Download or read book Now Is the Time for All Good Man written by Nancy Ford and published by Samuel French, Inc.. This book was released on with total page 84 pages. Available in PDF, EPUB and Kindle. Book excerpt:
Download or read book The Man Who Saved the Union written by H. W. Brands and published by Anchor. This book was released on 2013-05-28 with total page 754 pages. Available in PDF, EPUB and Kindle. Book excerpt: From the two-time Pulitzer Prize finalist, bestselling historian, and author of Our First Civil War—a masterful biography of the Civil War general and two-term president who saved the Union twice, on the battlefield and in the White House. • “[A] splendidly written biography ... Brands does justice to one of America’s most underrated presidents.” —Dallas Morning News Ulysses Grant emerges in this masterful biography as a genius in battle and a driven president to a divided country, who remained fearlessly on the side of right.
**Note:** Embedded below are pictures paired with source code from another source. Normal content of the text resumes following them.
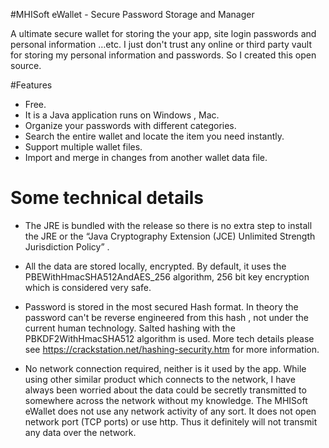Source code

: #MHISoft eWallet - Secure Password Storage and Manager

A ultimate secure wallet for storing the your app, site login passwords and personal information …etc. 
I just don't trust any online or third party vault for storing my personal information and passwords.  So I created this open source.

#Features
* Free. 
* It is a Java application runs on Windows , Mac. 
* Organize your passwords with different categories. 
* Search the entire wallet and locate the item you need instantly. 
* Support multiple wallet files. 
* Import and merge in changes from another wallet data file. 

# Some technical details

*  The JRE is bundled with the release so there is no extra step to install the JRE or  the  “Java Cryptography Extension (JCE) Unlimited Strength Jurisdiction Policy” .  

* All the data are stored locally, encrypted. By default, it uses the PBEWithHmacSHA512AndAES_256 algorithm, 256 bit key encryption which is considered very safe. 
 
* Password is stored in the most secured Hash format. In theory the password can't be reverse engineered from this hash , not under the current human technology. Salted hashing with the  PBKDF2WithHmacSHA512 algorithm is used.   More tech details please see  https://crackstation.net/hashing-security.htm for more information.

* No network connection required, neither is it used by the app. 
 While using other similar product which connects to the network, I have always been worried about the data could be secretly transmitted to somewhere across the network without my knowledge.  The MHISoft eWallet does not use any network activity of any sort. It does not open network port (TCP ports) or use http.  Thus it definitely will not transmit any data over the network. 
 




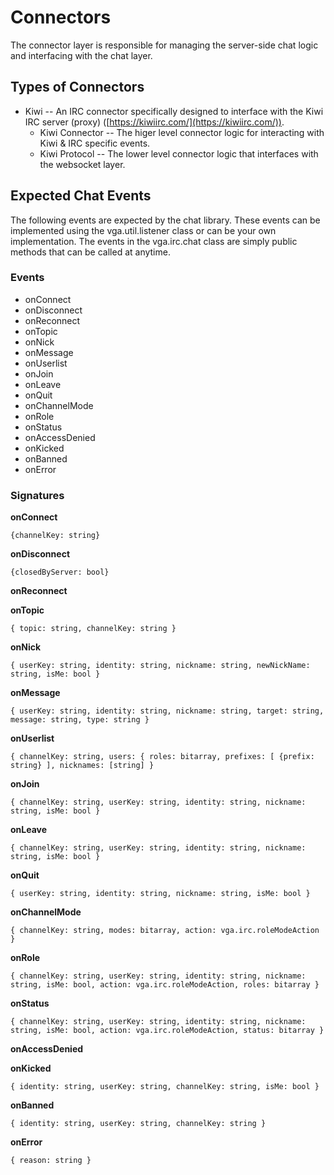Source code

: Connectors
===========
The connector layer is responsible for managing the server-side chat logic and interfacing with the chat layer.

Types of Connectors
-----------
* Kiwi -- An IRC connector specifically designed to interface with the Kiwi IRC server (proxy) ([https://kiwiirc.com/](https://kiwiirc.com/)).
    * Kiwi Connector -- The higer level connector logic for interacting with Kiwi & IRC specific events.
    * Kiwi Protocol -- The lower level connector logic that interfaces with the websocket layer.

Expected Chat Events
-----------
The following events are expected by the chat library.  These events can be implemented using the vga.util.listener class or can be your own implementation.  The events in the vga.irc.chat class are simply public methods that can be called at anytime.

### Events
* onConnect
* onDisconnect
* onReconnect
* onTopic
* onNick
* onMessage
* onUserlist
* onJoin
* onLeave
* onQuit
* onChannelMode
* onRole
* onStatus
* onAccessDenied
* onKicked
* onBanned
* onError

### Signatures

**onConnect**

`{channelKey: string}`

**onDisconnect**

`{closedByServer: bool}`

**onReconnect**

**onTopic**

`{ topic: string, channelKey: string }`

**onNick**

`{ userKey: string, identity: string, nickname: string, newNickName: string, isMe: bool }`

**onMessage**

`{ userKey: string, identity: string, nickname: string, target: string, message: string, type: string }`

**onUserlist**

`{ channelKey: string, users: { roles: bitarray, prefixes: [ {prefix: string} ], nicknames: [string] }`

**onJoin**

`{ channelKey: string, userKey: string, identity: string, nickname: string, isMe: bool }`

**onLeave**

`{ channelKey: string, userKey: string, identity: string, nickname: string, isMe: bool }`

**onQuit**

`{ userKey: string, identity: string, nickname: string, isMe: bool }`

**onChannelMode**

`{ channelKey: string, modes: bitarray, action: vga.irc.roleModeAction }`

**onRole**

`{ channelKey: string, userKey: string, identity: string, nickname: string, isMe: bool, action: vga.irc.roleModeAction, roles: bitarray }`

**onStatus**

`{ channelKey: string, userKey: string, identity: string, nickname: string, isMe: bool, action: vga.irc.roleModeAction, status: bitarray }`

**onAccessDenied**

**onKicked**

`{ identity: string, userKey: string, channelKey: string, isMe: bool }`

**onBanned**

`{ identity: string, userKey: string, channelKey: string }`

**onError**

`{ reason: string }`
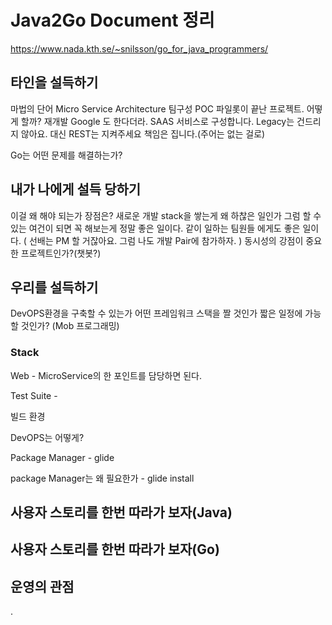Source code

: # Java2Go Document 정리

https://www.nada.kth.se/~snilsson/go_for_java_programmers/

## 타인을 설득하기
마법의 단어 Micro Service Architecture
팀구성
POC 파일롯이 끝난 프로젝트. 어떻게 할까?
재개발 Google 도 한다더라.
SAAS 서비스로 구성합니다.
Legacy는 건드리지 않아요. 대신 REST는 지켜주세요
책임은 집니다.(주어는 없는 걸로)

Go는 어떤 문제를 해결하는가?


## 내가 나에게 설득 당하기
이걸 왜 해야 되는가
장점은?
새로운 개발 stack을 쌓는게 왜 하찮은 일인가
그럼 할 수 있는 여건이 되면 꼭 해보는게 정말 좋은 일이다.
같이 일하는 팀원들 에게도 좋은 일이다.
( 선배는 PM 할 거잖아요. 그럼 나도 개발 Pair에 참가하자. )
동시성의 강점이 중요한 프로젝트인가?(챗봇?)

## 우리를 설득하기
DevOPS환경을 구축할 수 있는가
어떤 프레임워크 스택을 짤 것인가
짧은 일정에 가능할 것인가? (Mob 프로그래밍)

### Stack

Web - MicroService의 한 포인트를 담당하면 된다.

Test Suite -

빌드 환경

DevOPS는 어떻게?

Package Manager - glide

package Manager는 왜 필요한가 - glide install

## 사용자 스토리를 한번 따라가 보자(Java)

## 사용자 스토리를 한번 따라가 보자(Go)

## 운영의 관점
.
He was a beloved commander in the field who made the sacrifices necessary to win the war, even in the face of criticism. He worked valiantly to protect the rights of freed men in the South. He allowed the American Indians to shape their own fate even as the realities of Manifest Destiny meant the end of their way of life. In this sweeping and majestic narrative, bestselling author H.W. Brands now reconsiders Grant's legacy and provides an intimate portrait of a heroic man who saved the Union on the battlefield and consolidated that victory as a resolute and principled political leader. Look for H.W. Brands's other biographies: THE FIRST AMERICAN (Benjamin Franklin), ANDREW JACKSON, TRAITOR TO HIS CLASS (Franklin Roosevelt) and REAGAN.